Composition de la Cour lors du délibéré :
- Jean-Louis BERNAUD, président
- Françoise CLEMENT, conseiller
- Vincent NICOLAS, conseiller
Signé par Jean-Louis BERNAUD, président, et par Leïla KASMI, greffière placée, auquel la minute a été remise par le magistrat signataire.
****
Monsieur [E] [U], qui exerçait une activité d'artisan chauffagiste, a adhéré le 24 avril 2003 à un contrat d'assurance de groupe souscrit par l'association ALPTIS GESTION auprès de la compagnie ACE EUROPEAN GROUP LIMITED lui garantissant le versement d'indemnités journalières représentatives de ses frais généraux en cas d'incapacité temporaire totale de travail suite à une maladie ou un accident pendant une durée de 24 mois et dans la limite d'un montant annuel de 36 000 €.
L'assuré, qui a subi une arthroplastie de la hanche droite, a été en arrêt de travail pour raisons médicales à compter du 16 février 2010 jusqu'à son placement en invalidité par la caisse du RSI le 6 novembre 2011, date à compter de laquelle il a perçu une pension d'invalidité.
Il a été radié du répertoire des métiers le 12 mars 2012.
Sur la base des conclusions de l'expert d'assurance, [X] [E], fixant la durée de la période d'ITT du 16 février 2010 au 17 juin 2011, la compagnie ACE EUROPEAN GROUP LIMITED a cessé toute indemnisation à compter du 18 juin 2011.
Contestant les conclusions de cet expert Monsieur [E] [U] a sollicité la mise en place de la procédure d'arbitrage prévue au contrat, ce qui a conduit à la désignation d'un commun accord du Docteur [H], lequel, aux termes de son rapport déposé le 2 octobre 2012, a fixé au 18 juin 2011 la date de consolidation et a retenu un taux d'incapacité permanente partielle de 18 % et un taux professionnel de 75 %.
Monsieur [E] [U] a également contesté les conclusions de l'expert [H] et a fait assigner le 22 juillet 2013 les sociétés ALPTIS et ACE EUROPEAN GROUP LIMITED devant le tribunal de grande instance de Lyon en paiement de la somme principale de 25 446 € représentant le solde de l'indemnité d'assurance jusqu'à l'expiration de la garantie (3 mars 2012), outre une somme de 10 000 € à titre de dommages et intérêts pour résistance abusive.
La société ALPTIS a conclu à sa mise hors de cause en sa qualité de courtier et de simple gestionnaire du contrat d'assurance.

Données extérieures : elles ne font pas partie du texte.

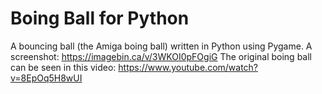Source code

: # Boing Ball for Python
A bouncing ball (the Amiga boing ball) written in Python using Pygame.
A screenshot: https://imagebin.ca/v/3WKOI0pFOgiG
The original boing ball can be seen in this video: https://www.youtube.com/watch?v=8EpOq5H8wUI
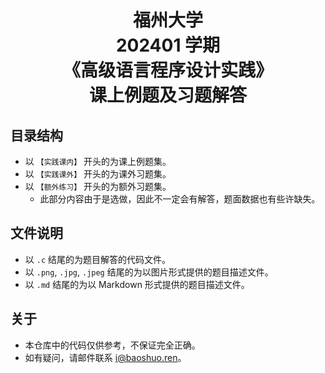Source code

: <h1 align="center">福州大学<br />202401 学期<br />《高级语言程序设计实践》<br />课上例题及习题解答</h1>

## 目录结构

- 以 `【实践课内】` 开头的为课上例题集。
- 以 `【实践课外】` 开头的为课外习题集。
- 以 `【额外练习】` 开头的为额外习题集。
  - 此部分内容由于是选做，因此不一定会有解答，题面数据也有些许缺失。

## 文件说明

- 以 `.c` 结尾的为题目解答的代码文件。
- 以 `.png`, `.jpg`, `.jpeg` 结尾的为以图片形式提供的题目描述文件。
- 以 `.md` 结尾的为以 Markdown 形式提供的题目描述文件。

## 关于

- 本仓库中的代码仅供参考，不保证完全正确。
- 如有疑问，请邮件联系 [i@baoshuo.ren](mailto:i@baoshuo.ren)。
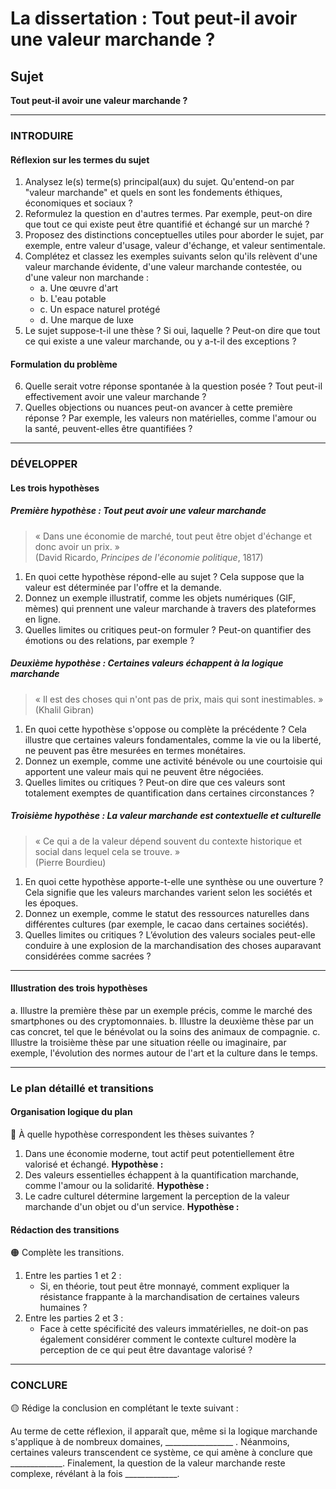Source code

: # La dissertation : Tout peut-il avoir une valeur marchande ?

## Sujet
**Tout peut-il avoir une valeur marchande ?**

---

### INTRODUIRE

#### Réflexion sur les termes du sujet

1. Analysez le(s) terme(s) principal(aux) du sujet. Qu'entend-on par "valeur marchande" et quels en sont les fondements éthiques, économiques et sociaux ?
2. Reformulez la question en d'autres termes. Par exemple, peut-on dire que tout ce qui existe peut être quantifié et échangé sur un marché ?
3. Proposez des distinctions conceptuelles utiles pour aborder le sujet, par exemple, entre valeur d'usage, valeur d'échange, et valeur sentimentale.
4. Complétez et classez les exemples suivants selon qu'ils relèvent d'une valeur marchande évidente, d'une valeur marchande contestée, ou d'une valeur non marchande :
   - a. Une œuvre d'art
   - b. L'eau potable
   - c. Un espace naturel protégé
   - d. Une marque de luxe
5. Le sujet suppose-t-il une thèse ? Si oui, laquelle ? Peut-on dire que tout ce qui existe a une valeur marchande, ou y a-t-il des exceptions ?

#### Formulation du problème

6. Quelle serait votre réponse spontanée à la question posée ? Tout peut-il effectivement avoir une valeur marchande ?
7. Quelles objections ou nuances peut-on avancer à cette première réponse ? Par exemple, les valeurs non matérielles, comme l'amour ou la santé, peuvent-elles être quantifiées ?

---

### DÉVELOPPER

#### Les trois hypothèses

##### Première hypothèse : Tout peut avoir une valeur marchande

> « Dans une économie de marché, tout peut être objet d'échange et donc avoir un prix. »  
> (David Ricardo, *Principes de l'économie politique*, 1817)

1. En quoi cette hypothèse répond-elle au sujet ? Cela suppose que la valeur est déterminée par l'offre et la demande.
2. Donnez un exemple illustratif, comme les objets numériques (GIF, mèmes) qui prennent une valeur marchande à travers des plateformes en ligne.
3. Quelles limites ou critiques peut-on formuler ? Peut-on quantifier des émotions ou des relations, par exemple ?

##### Deuxième hypothèse : Certaines valeurs échappent à la logique marchande

> « Il est des choses qui n'ont pas de prix, mais qui sont inestimables. »  
> (Khalil Gibran)

1. En quoi cette hypothèse s'oppose ou complète la précédente ? Cela illustre que certaines valeurs fondamentales, comme la vie ou la liberté, ne peuvent pas être mesurées en termes monétaires.
2. Donnez un exemple, comme une activité bénévole ou une courtoisie qui apportent une valeur mais qui ne peuvent être négociées.
3. Quelles limites ou critiques ? Peut-on dire que ces valeurs sont totalement exemptes de quantification dans certaines circonstances ?

##### Troisième hypothèse : La valeur marchande est contextuelle et culturelle

> « Ce qui a de la valeur dépend souvent du contexte historique et social dans lequel cela se trouve. »  
> (Pierre Bourdieu)

1. En quoi cette hypothèse apporte-t-elle une synthèse ou une ouverture ? Cela signifie que les valeurs marchandes varient selon les sociétés et les époques.
2. Donnez un exemple, comme le statut des ressources naturelles dans différentes cultures (par exemple, le cacao dans certaines sociétés).
3. Quelles limites ou critiques ? L’évolution des valeurs sociales peut-elle conduire à une explosion de la marchandisation des choses auparavant considérées comme sacrées ?

---

#### Illustration des trois hypothèses

a. Illustre la première thèse par un exemple précis, comme le marché des smartphones ou des cryptomonnaies.
b. Illustre la deuxième thèse par un cas concret, tel que le bénévolat ou la soins des animaux de compagnie.
c. Illustre la troisième thèse par une situation réelle ou imaginaire, par exemple, l'évolution des normes autour de l'art et la culture dans le temps.

---

### Le plan détaillé et transitions

#### Organisation logique du plan

🔴 À quelle hypothèse correspondent les thèses suivantes ?

1. Dans une économie moderne, tout actif peut potentiellement être valorisé et échangé. **Hypothèse :**
2. Des valeurs essentielles échappent à la quantification marchande, comme l'amour ou la solidarité. **Hypothèse :**
3. Le cadre culturel détermine largement la perception de la valeur marchande d'un objet ou d'un service. **Hypothèse :**

#### Rédaction des transitions

🟠 Complète les transitions.

1. Entre les parties 1 et 2 :  
   - Si, en théorie, tout peut être monnayé, comment expliquer la résistance frappante à la marchandisation de certaines valeurs humaines ?
2. Entre les parties 2 et 3 :  
   - Face à cette spécificité des valeurs immatérielles, ne doit-on pas également considérer comment le contexte culturel modère la perception de ce qui peut être davantage valorisé ?

---

### CONCLURE

🟡 Rédige la conclusion en complétant le texte suivant :

Au terme de cette réflexion, il apparaît que, même si la logique marchande s'applique à de nombreux domaines, _________________ . Néanmoins, certaines valeurs transcendent ce système, ce qui amène à conclure que _____________. Finalement, la question de la valeur marchande reste complexe, révélant à la fois _____________.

La compagnie ACE EUROPEAN GROUP LIMITED a soutenu pour sa part qu'elle ne garantissait que l'incapacité temporaire totale, laquelle implique que soit fixée une date de consolidation.
Par jugement du 16 novembre 2015 le tribunal de grande instance de Lyon a débouté Monsieur [E] [U] de l'ensemble de ses demandes et l'a condamné au paiement d'une indemnité de procédure de 1 200 € en considérant que les conclusions de l'expert désigné par les parties d'un commun accord devaient prévaloir sur les avis médicaux invoqués par le demandeur.
Monsieur [E] [U] a relevé appel de cette décision selon déclaration électronique reçue le 22 décembre 2015 dirigée exclusivement à l'encontre de la société d'assurances ACE EUROPEAN GROUP LIMITED.
Vu les dernières conclusions signifiées et déposées par voie électronique le 24 février 2016 par Monsieur [E] [U] qui demande à la cour, par voie de réformation du jugement, de dire et juger qu'il a droit au bénéfice de la garantie frais généraux pendant une durée de 24 mois et de condamner en conséquence la compagnie ACE EUROPEAN GROUP LIMITED à lui payer la somme de 25 446 € avec intérêts au taux légal à compter du 7 décembre 2012, outre une indemnité de 5 000 € en application de l'article 700 du code de procédure civile.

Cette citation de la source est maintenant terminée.